Messages with a long latency in the queue are an indication that either
the back-end processes need to be further optimized, or we need to scale
out some additional back-end servers.
Each message is simply an XML
document, in Atom format; messages are limited to 8 KB in size. If the
data to be processed are greater than 8 KB, the data should be stored in
a blob or table, and processing instructions sent in the message. In
addition to the messages, each queue can have up to 8 KB of metadata
associated with it. Metadata are stored as name-value pairs.
The idea behind a queue is to
provide a way for different processes to communicate with one another
in an asynchronous manner. A queue is best used when there is not tight
time dependence between the completion of one action and when the
subsequent one completes. A queue should be used when the message must
get processed, but no one is waiting for the processing to happen.
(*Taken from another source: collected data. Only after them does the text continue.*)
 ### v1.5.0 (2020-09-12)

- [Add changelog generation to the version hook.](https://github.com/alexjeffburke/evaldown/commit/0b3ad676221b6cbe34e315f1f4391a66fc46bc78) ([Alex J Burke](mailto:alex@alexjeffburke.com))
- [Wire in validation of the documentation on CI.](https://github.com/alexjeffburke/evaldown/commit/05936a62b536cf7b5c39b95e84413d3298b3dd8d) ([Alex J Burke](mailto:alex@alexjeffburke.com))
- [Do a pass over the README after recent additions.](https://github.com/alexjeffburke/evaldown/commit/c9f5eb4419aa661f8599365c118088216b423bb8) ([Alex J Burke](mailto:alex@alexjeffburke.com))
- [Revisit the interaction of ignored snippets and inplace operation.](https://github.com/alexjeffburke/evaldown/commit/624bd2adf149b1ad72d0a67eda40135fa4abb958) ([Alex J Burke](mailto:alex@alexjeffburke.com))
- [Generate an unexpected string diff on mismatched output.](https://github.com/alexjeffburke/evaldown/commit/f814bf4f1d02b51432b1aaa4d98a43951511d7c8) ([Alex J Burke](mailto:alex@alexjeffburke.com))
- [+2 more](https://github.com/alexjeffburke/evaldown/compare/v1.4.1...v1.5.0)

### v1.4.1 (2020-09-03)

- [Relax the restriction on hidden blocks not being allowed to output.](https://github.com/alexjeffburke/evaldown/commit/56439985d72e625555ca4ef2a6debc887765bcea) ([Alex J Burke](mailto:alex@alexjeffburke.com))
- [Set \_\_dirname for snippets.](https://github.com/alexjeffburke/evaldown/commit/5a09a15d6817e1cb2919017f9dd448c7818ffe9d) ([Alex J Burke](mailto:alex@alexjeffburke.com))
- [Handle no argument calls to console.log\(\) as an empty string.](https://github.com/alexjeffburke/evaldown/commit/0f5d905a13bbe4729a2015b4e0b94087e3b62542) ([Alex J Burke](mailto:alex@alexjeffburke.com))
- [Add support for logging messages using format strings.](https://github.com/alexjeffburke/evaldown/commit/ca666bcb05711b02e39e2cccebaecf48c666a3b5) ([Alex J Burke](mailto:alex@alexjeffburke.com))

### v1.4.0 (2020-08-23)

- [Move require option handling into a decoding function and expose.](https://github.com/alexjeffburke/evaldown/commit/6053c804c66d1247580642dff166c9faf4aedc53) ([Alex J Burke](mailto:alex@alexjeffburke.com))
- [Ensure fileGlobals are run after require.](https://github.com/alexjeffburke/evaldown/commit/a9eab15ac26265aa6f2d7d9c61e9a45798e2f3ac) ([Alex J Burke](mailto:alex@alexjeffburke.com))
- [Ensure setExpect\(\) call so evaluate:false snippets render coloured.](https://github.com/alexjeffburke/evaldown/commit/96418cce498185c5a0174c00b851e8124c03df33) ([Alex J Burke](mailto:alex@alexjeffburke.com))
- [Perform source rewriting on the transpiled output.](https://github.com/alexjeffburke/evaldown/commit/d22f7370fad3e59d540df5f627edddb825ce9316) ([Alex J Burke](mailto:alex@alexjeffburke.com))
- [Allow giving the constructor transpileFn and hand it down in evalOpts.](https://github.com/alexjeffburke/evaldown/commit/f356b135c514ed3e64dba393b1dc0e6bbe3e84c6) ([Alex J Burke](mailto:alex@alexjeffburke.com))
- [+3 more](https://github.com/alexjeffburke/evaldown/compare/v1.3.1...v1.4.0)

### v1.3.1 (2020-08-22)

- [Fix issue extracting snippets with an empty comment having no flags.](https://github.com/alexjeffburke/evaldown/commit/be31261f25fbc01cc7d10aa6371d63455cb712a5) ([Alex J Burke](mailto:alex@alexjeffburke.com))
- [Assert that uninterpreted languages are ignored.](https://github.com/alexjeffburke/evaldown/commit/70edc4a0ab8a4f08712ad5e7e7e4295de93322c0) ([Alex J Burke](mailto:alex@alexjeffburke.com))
However, queues can be used in many different scenarios, allowing
flexibility in application tiers to perform a structured workflow
asynchronously.
Reasons to use a queue
If we have to justify to a project manager why we should implement queues, here are a few points we can use:
When any application
crashes, any in-process session information is lost. However, in the
case of Queue Storage, it is persistent and has recovery mechanisms if a
message fails to process.
Queues
allow processes to scale independently. One common arrangement is for a
front-end process to call a back-end process, wait for the back end to
complete, and then the front-end process performs its next action. There
is a 1:1 relationship between front-end and back-end processes. By
using a queue to pass processing instructions, processes can scale
independently of one another; there can be 1:10 or 10:1 front-end to
back-end process ratio. This independent scalability allows our
application to absorb traffic surges in a better way.
Using
multiple queues allows work to be segregated by importance. Queues
containing more important work can have more processes directed against
them, or can have special services written for them.
By
decoupling application layers, the different processes can be written in
different languages, and may exist in completely different locations.
Invisibility time and failover
In the points we discussed
in the previous section, we mentioned a recovery mechanism if a message
fails to process. Here's how that works:
A GET request
via the REST API or a query in the client library is prepared in our
application. The request or query should specify a parameter called. The visibilitytimeout sets the amount of time (in seconds) that the message will be invisible to subsequent processes. visibilitytimeout
A message is
"dequeued", that is, it is read from the queue and marked as invisible
to any further requests. The message technically stays in the queue, but
is inaccessible.
If
the message processing succeeds, the message is marked for deletion and
cleaned up later with garbage collection. It's important to delete the
message before the visibilitytimeout expires, or we risk another process dequeuing and processing the message.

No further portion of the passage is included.